How can we move beyond sadness, disappointment, shame, and other negative emotions associated with failure and get to a place where we can use it as bait for other projects? How can we empower ourselves to let go when something isn’t working and make space for the next, even better thing that wants to take its place? I started with reflecting on these fishing stories, but then thought about how more recent business failures have led to more exciting projects.

  • Step away: Stepping away can give us a sense of perspective and help us to see the bigger picture. When standing on the dock far enough from the smell but still able to wave them off to sea, I felt sad about missing out. Then the picture of the day would change as my mom suggested seeing a show, doing some shopping, and getting lunch. Now all of a sudden, a the day became a new and exciting adventure. Similarly, I needed to step away from working on this post in order to see what it needed. A walk and a shower provided me a fresh perspective and gave me the space to allow “kill your darlings" to surface and give me direction.
  • Honor your strengths: My family likes to tease me about my over-sensitive sense of smell, but I’ve also noticed when we’ve accidentally had a gas burner on a stove in a vacation house so it comes in handy sometimes. I’ve come to accept that I’m not going to be a fisherman or go out on those boats - and that’s okay. I enjoy the ocean and our vacation days in other ways. Put a camera in my hand and let me explore - I’m happy. 
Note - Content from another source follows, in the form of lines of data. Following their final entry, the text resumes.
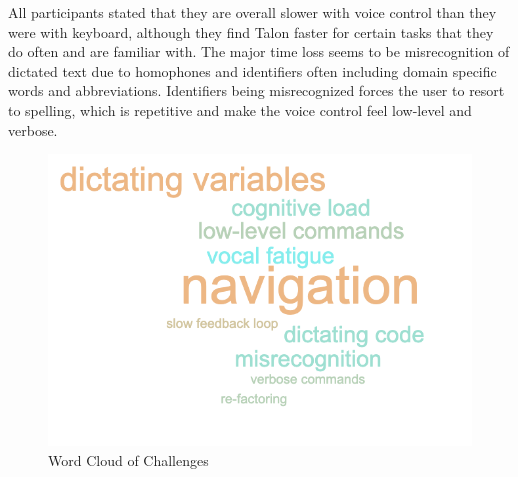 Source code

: \documentclass[../thesis.tex]{subfiles}
\begin{document}
All participants stated that they are overall slower with voice control 
than they were with keyboard, although they find Talon faster for certain tasks 
that they do often and are familiar with.
The major time loss seems to be misrecognition of dictated text due to
homophones and identifiers often including domain specific words and abbreviations.
Identifiers being misrecognized forces the user to resort to spelling, 
which is repetitive and make the voice control feel low-level and verbose.

\begin{figure}[htpb]
    \centering
    \includegraphics[width=0.8\linewidth]{images/word_cloud.png}
    \caption{Word Cloud of Challenges}%
    \label{fig:challenges_cloud}
\end{figure}
\end{document}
  • Honor (part 2) Many years ago we launched a crowdfunding campaign to design an app that would help people develop skills and track their process of learning skill toys. The launch party went great. We learned quickly that we’re good at event planning, but not at designing and app and doing a pitch. You know you need to go back to the drawing board when you open it up for questions and the first one is “what exactly are we helping fund?” Needless to say, we didn’t get funded, but we did learn a lot about our strengths and the work we want to do. We’re not app developers - we’re real world players and connectors. When we chopped up that failure, it has ultimately led to the development of the flop ball and related programming.
  • Value the failure process: When my brother struggled to get the fish unhooked, I may have unintentionally made matters worse. I didn’t understand that he needed to develop the skill and there’s really only one way to do that - practice. By recognizing failure as a necessary step in the process of practicing and learning, I now realize those were important moments to him becoming the fisherman he is today (not award winning, but definitely more skilled!)
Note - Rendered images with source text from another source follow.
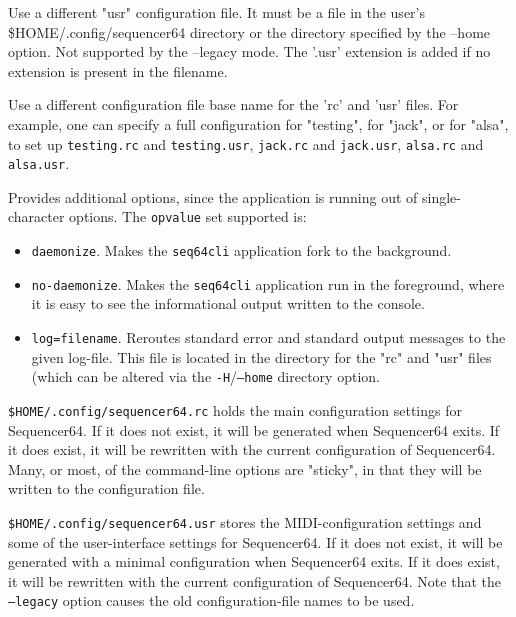       Use a different "usr" configuration file.  It must be a file in the
      user's \$HOME/.config/sequencer64 directory or the directory specified by
      the --home option.  Not supported by the --legacy mode.  The '.usr'
      extension is added if no extension is present in the filename.

      Use a different configuration file base name for the 'rc' and 'usr'
      files.  For example, one can specify a full configuration for "testing",
      for "jack", or for "alsa", to set up
      \texttt{testing.rc} and \texttt{testing.usr},
      \texttt{jack.rc} and \texttt{jack.usr},
      \texttt{alsa.rc} and \texttt{alsa.usr}.

      Provides additional options, since the application is running out of
      single-character options.  The \texttt{opvalue} set supported is:
      \begin{itemize}
         \item \texttt{daemonize}.  Makes the \texttt{seq64cli} application
            fork to the background.
         \item \texttt{no-daemonize}.  Makes the \texttt{seq64cli} application
            run in the foreground, where it is easy to see the informational
            output written to the console.
         \item \texttt{log=filename}.  Reroutes standard error and standard
            output messages to the given log-file.  This file is located in the
            directory for the "rc" and "usr" files (which can be altered via
            the \texttt{-H}/\texttt{--home} directory option.
      \end{itemize}

   \texttt{\$HOME/.config/sequencer64.rc} holds the main configuration settings
   for Sequencer64.  If it does not exist, it will be generated when
   Sequencer64 exits.  If it does exist, it will be rewritten with the
   current configuration of Sequencer64.  Many, or most, of the command-line
   options are "sticky", in that they will be written to the configuration
   file.

   \texttt{\$HOME/.config/sequencer64.usr} stores the MIDI-configuration
   settings and some of the user-interface settings for Sequencer64.  If it
   does not exist, it will be generated with a minimal configuration when
   Sequencer64 exits.  If it does exist, it will be rewritten with the current
   configuration of Sequencer64.  Note that the
   \texttt{--legacy} option causes the old
   configuration-file names to be used.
  • Value (part 2): We’re currently in the process of updating our marketing, adding a newsletter, rethinking our social media strategy, etc. We’ve definitely had some failures in this regard in the past which included coming up with a whole different company name at one point that no one understood and needed lots of explanation. We could shove these failures under a rug in shame. Instead, we shared them with our marketing consultant to give her a sense of where we’ve come from, how our story has developed, what we’ve learned, and what mistakes we don’t want to make again. We’ve become more skilled than in the past, but we know that we have room to grow so we’re accelerating our skill development process by bringing her on board.
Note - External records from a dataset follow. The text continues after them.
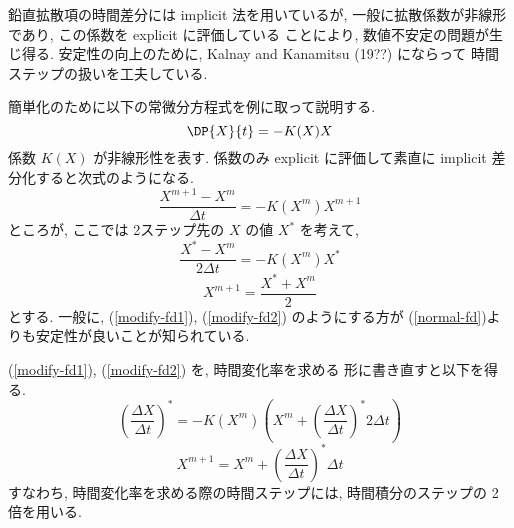 鉛直拡散項の時間差分には implicit 法を用いているが, 
一般に拡散係数が非線形であり, この係数を explicit に評価している
ことにより, 数値不安定の問題が生じ得る. 
安定性の向上のために, Kalnay and Kanamitsu (19??) にならって
時間ステップの扱いを工夫している. 

簡単化のために以下の常微分方程式を例に取って説明する. 
\begin{equation}
  \DP{X}{t} = - K(X) X
\end{equation}
係数 $K(X)$ が非線形性を表す. 
係数のみ explicit に評価して素直に implicit 差分化すると次式のようになる. 
\begin{equation}
  \frac{X^{m+1} - X^m}{\Delta t} = - K( X^m ) X^{m+1}
  \label{normal-fd}
\end{equation}
ところが, ここでは 2ステップ先の $X$ の値 $X^{\ast}$ を考えて, 
\begin{equation}
  \frac{X^{\ast} - X^m}{2\Delta t} = - K ( X^m ) X^{\ast}
  \label{modify-fd1}
\end{equation}
\begin{equation}
  X^{m+1} = \frac{X^{\ast} + X^m}2
  \label{modify-fd2}
\end{equation}
とする. 
一般に, (\ref{modify-fd1}), (\ref{modify-fd2}) のようにする方が
(\ref{normal-fd})よりも安定性が良いことが知られている. 

(\ref{modify-fd1}), (\ref{modify-fd2}) を, 時間変化率を求める
形に書き直すと以下を得る. 
\begin{equation}
  \left(\frac{\Delta X}{\Delta t}\right)^{\ast} = 
     - K( X^m ) \left( X^m + 
        \left(\frac{\Delta X}{\Delta t}\right)^{\ast} 
        2 \Delta t \right)
\end{equation}
\begin{equation}
  X^{m+1} = X^m + \left(\frac{\Delta X}{\Delta t}\right)^{\ast} \Delta t
\end{equation}
すなわち, 時間変化率を求める際の時間ステップには, 
時間積分のステップの 2 倍を用いる.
Creativity requires failure. I don’t like it. I would much prefer that every time I sit down to write the words and ideas start flowing and these posts come out in one take. But they don’t. This image better captures the scattering of ideas in various states of exploration, organization, and brokenness during the process of working on a post and most other projects. I heard an interview with someone recently who referred to creativity as a muscle. You need to use it regularly if you expect it to work. I think comfort with failure might be a muscle, too. As I practice getting more comfortable using it, I find has become easier to be open to what it can teach me and to the next project it can catch for me.The open shell in the middle of the image will serve as reminder to me to keep practicing and working that muscle.